It must be remembered, of course, that Mgr Baldisseri was not a stranger to His Holiness. His Excellency was Nuncio in Haiti and Paraguay 1992-99 and in Brazil 2002-12 and they would have often met at CELAM (Consejo Episcopal Latinoamericano) the Latin American Episcopal Council. (In between times he had been Nuncio to India and Nepal.) Moreover, Mgr Baldisseri was a classmate and friend at the Pontifical Ecclesiastical Academy (Academia Class of ’71) of one of the few men in the Roman Curia whom the Pope knew extremely well, because he was one of his priests before his election as Pope, Leonardo Cardinal Sandri, Prefect of the Congregation for the Oriental Churches (the 22 Eastern Rite Churches in full communion with Rome). Like the Pope, Cardinal Sandri’s parents were Italian immigrants to Buenos Aires.

When Mgr Baldisseri was recalled to Rome from Brazil in 2012 it was upon his appointment as Secretary of the Congregation for Bishops, on January 11. Two months later, on March 7, he was, as is customary, appointed Secretary of the Sacred College of Cardinals. It was in this capacity that he served the Conclave.

On the day our own Mgr Cushley was being honoured with episcopal ordination and installation as Archbishop and Metropolitan of Saint Andrews and Edinburgh at St Mary’s Cathedral in Edinburgh, September 21, back in Rome Pope Francis was making a few announcements involving some of his former colleagues in the Secretariat of State. One was entirely routine: Archbishop Miroslaw Adamczyk Apostolic Nuncio to Liberia and Gambia was also given responsibility for Sierra Leone. Another was less so but not unexpected: Cardinal Fernando Filoni, a former sostituto was confirmed as Prefect of the Congregation for the Evangelization of Peoples. (It was Cardinal Filoni who, as Apostolic Nuncio to Iraq, 2001-6, was the only Ambassador to remain at his post in Baghdad during the Second Gulf War.)

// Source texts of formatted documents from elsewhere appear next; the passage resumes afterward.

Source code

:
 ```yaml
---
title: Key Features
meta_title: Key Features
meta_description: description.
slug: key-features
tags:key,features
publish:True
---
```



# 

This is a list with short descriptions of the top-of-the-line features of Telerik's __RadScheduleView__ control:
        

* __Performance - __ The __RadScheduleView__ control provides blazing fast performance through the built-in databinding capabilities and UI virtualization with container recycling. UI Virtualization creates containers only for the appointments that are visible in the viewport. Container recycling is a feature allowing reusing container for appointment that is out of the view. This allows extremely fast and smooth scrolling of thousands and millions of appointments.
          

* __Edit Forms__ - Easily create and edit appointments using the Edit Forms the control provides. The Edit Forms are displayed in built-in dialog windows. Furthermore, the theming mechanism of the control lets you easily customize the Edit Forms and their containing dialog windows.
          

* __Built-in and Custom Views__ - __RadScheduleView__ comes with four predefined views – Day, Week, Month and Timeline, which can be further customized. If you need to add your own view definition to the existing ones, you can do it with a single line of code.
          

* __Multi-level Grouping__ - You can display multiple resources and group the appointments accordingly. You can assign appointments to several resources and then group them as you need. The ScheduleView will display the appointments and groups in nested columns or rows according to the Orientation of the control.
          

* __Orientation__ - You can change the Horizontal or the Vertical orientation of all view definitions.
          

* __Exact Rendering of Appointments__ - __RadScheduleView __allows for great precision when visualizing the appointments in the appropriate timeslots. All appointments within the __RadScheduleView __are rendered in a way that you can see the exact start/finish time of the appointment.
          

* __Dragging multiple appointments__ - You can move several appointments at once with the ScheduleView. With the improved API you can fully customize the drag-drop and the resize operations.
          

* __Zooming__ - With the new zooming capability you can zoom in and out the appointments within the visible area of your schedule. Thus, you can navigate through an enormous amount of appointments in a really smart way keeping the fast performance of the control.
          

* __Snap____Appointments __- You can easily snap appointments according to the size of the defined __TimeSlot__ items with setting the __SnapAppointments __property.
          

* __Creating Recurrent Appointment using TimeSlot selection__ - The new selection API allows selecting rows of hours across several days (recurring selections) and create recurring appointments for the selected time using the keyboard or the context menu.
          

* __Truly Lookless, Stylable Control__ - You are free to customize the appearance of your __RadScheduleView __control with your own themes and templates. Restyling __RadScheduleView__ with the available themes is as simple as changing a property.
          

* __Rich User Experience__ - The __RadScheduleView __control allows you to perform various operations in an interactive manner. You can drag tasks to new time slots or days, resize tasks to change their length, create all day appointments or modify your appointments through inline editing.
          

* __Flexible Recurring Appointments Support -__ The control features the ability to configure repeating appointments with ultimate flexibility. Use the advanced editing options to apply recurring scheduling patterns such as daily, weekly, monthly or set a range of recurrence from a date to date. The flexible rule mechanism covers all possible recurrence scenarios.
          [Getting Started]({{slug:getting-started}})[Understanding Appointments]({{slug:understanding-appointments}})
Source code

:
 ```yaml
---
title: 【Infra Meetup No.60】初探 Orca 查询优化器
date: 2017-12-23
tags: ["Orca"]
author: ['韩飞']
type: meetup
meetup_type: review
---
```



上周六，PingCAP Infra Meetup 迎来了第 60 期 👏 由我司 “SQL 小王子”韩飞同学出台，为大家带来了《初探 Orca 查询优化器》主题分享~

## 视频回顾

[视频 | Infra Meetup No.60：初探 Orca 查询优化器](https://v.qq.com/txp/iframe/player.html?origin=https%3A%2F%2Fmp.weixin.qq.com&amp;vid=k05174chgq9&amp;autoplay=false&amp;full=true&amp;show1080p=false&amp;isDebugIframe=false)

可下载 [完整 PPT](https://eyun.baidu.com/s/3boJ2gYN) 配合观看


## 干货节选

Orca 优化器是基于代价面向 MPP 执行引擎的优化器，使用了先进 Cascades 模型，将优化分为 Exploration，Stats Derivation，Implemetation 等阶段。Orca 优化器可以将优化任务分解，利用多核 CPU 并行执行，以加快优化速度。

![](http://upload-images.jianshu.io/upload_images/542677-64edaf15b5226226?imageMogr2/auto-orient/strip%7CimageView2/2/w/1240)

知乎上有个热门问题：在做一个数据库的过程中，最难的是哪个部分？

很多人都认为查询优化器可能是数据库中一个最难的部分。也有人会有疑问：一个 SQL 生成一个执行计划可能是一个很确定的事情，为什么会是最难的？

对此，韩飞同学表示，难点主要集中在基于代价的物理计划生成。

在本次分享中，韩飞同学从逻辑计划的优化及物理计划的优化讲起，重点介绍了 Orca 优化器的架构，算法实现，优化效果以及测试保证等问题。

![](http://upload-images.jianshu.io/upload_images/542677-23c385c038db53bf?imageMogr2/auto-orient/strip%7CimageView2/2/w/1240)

But the other changes involving alumni of the Academia were not so straightforward. They were all consequent upon the removal of Archbishop Nikola Eterovic from his post as Secretary General of the Synod of Bishops. Naturally, His Excellency was given an important assignment, Apostolic Nuncio to Germany. Aged 62 years, His Excellency will in all likelihood be made cardinal when in due course this present mission is concluded since now reunited Germany is again one of the most important delegations. But why remove him? His Excellency certainly had done nothing wrong, either personally or professionally.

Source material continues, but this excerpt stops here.